On Fri, 2005-09-09 at 13:22, Eitan Zahavi wrote:
> Hal Rosenstock wrote:
> > On Thu, 2005-09-08 at 09:02, Eitan Zahavi wrote:
> >
> >>Hal Rosenstock wrote:
> >>
> >>>>>>>Sep 06 15:41:48 725691 [B76A4C40] -> __match_notice_to_inf_rec: ERR
> >>>>>>>0207: Cannot find destination port with LID:0x0007
> >>>>>>
> >>>>>>This means that the LID of the port registered as the source for this
> >>>>>>inform info is not recognized as a valid LID.
> >>>>>>
> >>>>>>
> >>>>>>
> >>>>>>>...
> >>>>>>>Sep 06 15:41:48 726186 [B76A4C40] -> __match_notice_to_inf_rec: ERR
> >>>>>>>0207: Cannot find source port with GUID:0x0008f10403960559
> >>>>>>
> >>>>>>The meaning of this is that the incoming trap source is not a
> >>>>>>recognized (included in the SM database) guid
> >>>>>
> >>>>>
> >
> >>>It looks like it occurs on SM port down which seems OK.
> >>
> >>OK that explains it:
> >>The errors are when the SM port has turned down. In that case all the ports
> >>that were previously
> >>found on the fabric are now inaccessible. The SM should Report(Notice with
> >>trap #65) for each of these ports.
> >
> >
> > Right, GID out of service should be and is indicated.
> >
> >
> >>For that sake it scans through the InformInfo database.

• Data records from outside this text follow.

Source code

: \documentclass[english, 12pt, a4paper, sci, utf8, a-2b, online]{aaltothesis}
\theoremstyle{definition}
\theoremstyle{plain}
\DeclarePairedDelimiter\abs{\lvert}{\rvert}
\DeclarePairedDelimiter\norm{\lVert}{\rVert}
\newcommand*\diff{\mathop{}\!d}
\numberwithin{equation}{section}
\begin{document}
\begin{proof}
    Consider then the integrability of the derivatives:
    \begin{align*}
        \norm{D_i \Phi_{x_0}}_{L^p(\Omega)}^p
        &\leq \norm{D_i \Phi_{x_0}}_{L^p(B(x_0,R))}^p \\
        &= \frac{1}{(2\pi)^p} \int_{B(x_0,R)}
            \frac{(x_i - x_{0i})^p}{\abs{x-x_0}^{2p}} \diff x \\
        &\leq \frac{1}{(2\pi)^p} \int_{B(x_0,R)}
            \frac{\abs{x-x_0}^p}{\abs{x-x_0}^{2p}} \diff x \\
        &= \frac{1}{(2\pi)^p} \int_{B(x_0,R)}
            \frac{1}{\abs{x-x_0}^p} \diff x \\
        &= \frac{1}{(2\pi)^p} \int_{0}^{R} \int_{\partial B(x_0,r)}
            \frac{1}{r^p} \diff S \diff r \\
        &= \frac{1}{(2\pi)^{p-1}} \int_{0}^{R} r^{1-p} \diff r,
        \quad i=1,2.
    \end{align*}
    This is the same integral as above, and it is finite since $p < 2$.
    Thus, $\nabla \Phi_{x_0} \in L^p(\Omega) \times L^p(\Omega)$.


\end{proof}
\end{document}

> >>Apparently an InformInfo with LID=7 has requested for this report.
> >>But LID 7 does not exist anymore
> >
> >
> > It exists. It is just not reachable via GS (SA) LID routed packets.
> Well from the point of view of the SM it does not once the SM can not reach
> it.
OK.
> >> - so the first message is valid:
> >
> >
> > Not sure what you mean exactly by valid here.
> Valid means that it is correct. The destination port to send the Report to is
> not part of any partition any more.
> I would rephrase the error message and make it Info. There is no ERROR in
> loosing some ports.
Right. This should be made into something less than error.
> >> > Sep 06 15:41:48 725691 [B76A4C40] -> __match_notice_to_inf_rec: ERR
> >> > 0207: Cannot find destination port with LID:0x0007
> >>(actually this should have caused the InformInfo record to be deleted...
> >>which I do not think happening)
> >
> > What should have caused the InformInfo record to be deleted ?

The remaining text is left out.